PRTG Network Monitor is a network monitoring software developed by Paessler AG. It is used for monitoring network performance, server health, bandwidth usage, and infrastructure components. PRTG provides a web-based interface and supports various monitoring protocols like SNMP, WMI, NetFlow, and HTTP requests.
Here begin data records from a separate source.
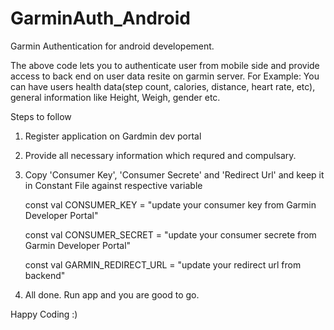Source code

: # GarminAuth_Android
Garmin Authentication for android developement.

The above code lets you to authenticate user from mobile side and provide access to back end on user data resite on garmin server.
For Example: You can have users health data(step count, calories, distance, heart rate, etc), general information like Height, Weigh, gender etc.

Steps to follow
1. Register application on Gardmin dev portal
2. Provide all necessary information which requred and compulsary.
3. Copy 'Consumer Key', 'Consumer Secrete' and 'Redirect Url' and keep it in Constant File against respective variable

    const val CONSUMER_KEY = "update your consumer key from Garmin Developer Portal"
    
    const val CONSUMER_SECRET = "update your consumer secrete from Garmin Developer Portal"
    
    const val GARMIN_REDIRECT_URL = "update your redirect url from backend"

4. All done. Run app and you are good to go.

Happy Coding :)
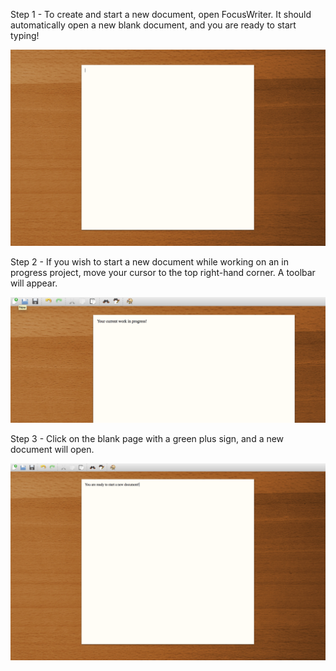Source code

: 
Step 1 - To create and start a new document, open FocusWriter. It should automatically open a new blank document, and you are ready to start typing!


![picturenewdoc1](Assets/Screenshot%202017-03-26%2015.29.15.png)


Step 2 - If you wish to start a new document while working on an in progress project, move your cursor to the top right-hand corner. A toolbar will appear. 


![picturenewdoc2](Assets/Screenshot%202017-03-26%2015.30.31.png)


Step 3 - Click on the blank page with a green plus sign, and a new document will open. 

![picturenewdoc3](Assets/Screenshot%202017-03-26%2015.34.36.png)
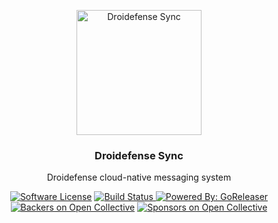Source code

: <p align="center">
  <img alt="Droidefense Sync" src="https://avatars1.githubusercontent.com/u/22367829?s=400&u=7cd7357fdd34008b7a77a8e560f8f2adc26174ba&v=4" width="200px"></img>
  <h3 align="center"><b>Droidefense Sync</b></h3>
  <p align="center">Droidefense cloud-native messaging system</p>
</p>

<p align="center">
    <a href="https://github.com/zerjioang/api.droidefense/releases/latest">
    <a href="/LICENSE"><img alt="Software License" src="https://img.shields.io/badge/license-MIT-brightgreen.svg?style=flat-square"></a>
    <a href="https://travis-ci.com/zerjioang/Droidefense">
      <img alt="Build Status" src="https://travis-ci.org/droidefense/sync.svg?branch=master">
    </a>
    <a href="https://github.com/zerjioang/api.droidefense">
      <img alt="Powered By: GoReleaser" src="https://img.shields.io/badge/powered%20by-goreleaser-green.svg?style=flat-square"></a>
    <a href="https://opencollective.com/auditnet/backers/">
      <img alt="Backers on Open Collective" src="https://opencollective.com/auditnet/backers/badge.svg?style=flat-square"></a>
    <a href="https://opencollective.com/auditnet/sponsors/">
      <img alt="Sponsors on Open Collective" src="https://opencollective.com/auditnet/sponsors/badge.svg?style=flat-square">      </a>
</p>
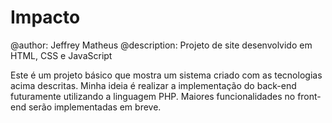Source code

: # Impacto
@author: Jeffrey Matheus
@description: Projeto de site desenvolvido em HTML, CSS e JavaScript

Este é um projeto básico que mostra um sistema criado com as tecnologias acima descritas.
Minha ideia é realizar a implementação do back-end futuramente utilizando a linguagem PHP.
Maiores funcionalidades no front-end serão implementadas em breve.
Tech Stack of PRTG Network Monitor

  • Backend: C++, Delphi
  • Frontend: HTML, CSS, JavaScript (Web-based dashboard)
  • Database: Uses an internal proprietary database (SQLite-like) for storing monitoring data
  • Server: Runs on Windows Server, uses an embedded web server but can integrate with IIS

File Structure

C:\Program Files (x86)\PRTG Network Monitor\
│── PRTG Server.exe       # Main executable for PRTG core server  
│── PRTG Probe.exe        # Local probe for monitoring sensors  
│── PRTG Configuration.dat # Main configuration file (contains credentials, settings)  
│── PRTG Graph Data.dat   # Stores historical monitoring data  
│── Logs\                 # Log files for server and probes  
│   ├── PRTG Server Log.log   # Server logs (potential information leakage)  
│   ├── PRTG Probe Log.log    # Local probe logs  
│── Monitoring Database\  # Stores sensor data and monitoring history  
│── WebRoot\              # Web interface files (HTML, JavaScript, and templates)  
│── Custom Sensors\       # Custom scripts and sensors for monitoring  
│── Report Templates\     # Templates for generating reports  
│── Auto-Update\          # Auto-update service files  
│── Notification Templates\ # Email, SMS, and push notification configurations  
│── PRTG Installer.exe    # Installer for PRTG Network Monitor  
│── LICENSE.txt           # License and terms of use  
│── README.txt            # Basic information about PRTG

Enumeration

  • We could find PRTG Network Monitor on the internal network, which can be discovered by scanning ports on the host.
  • Default Credentials: prtgadmin:prtgadmin
  • If credentials are changed we could try bruteforcing for common passwords.
  • We can find version number in footer.

Known Vulnerability

Authenticated Command Injection (before 18.2.39)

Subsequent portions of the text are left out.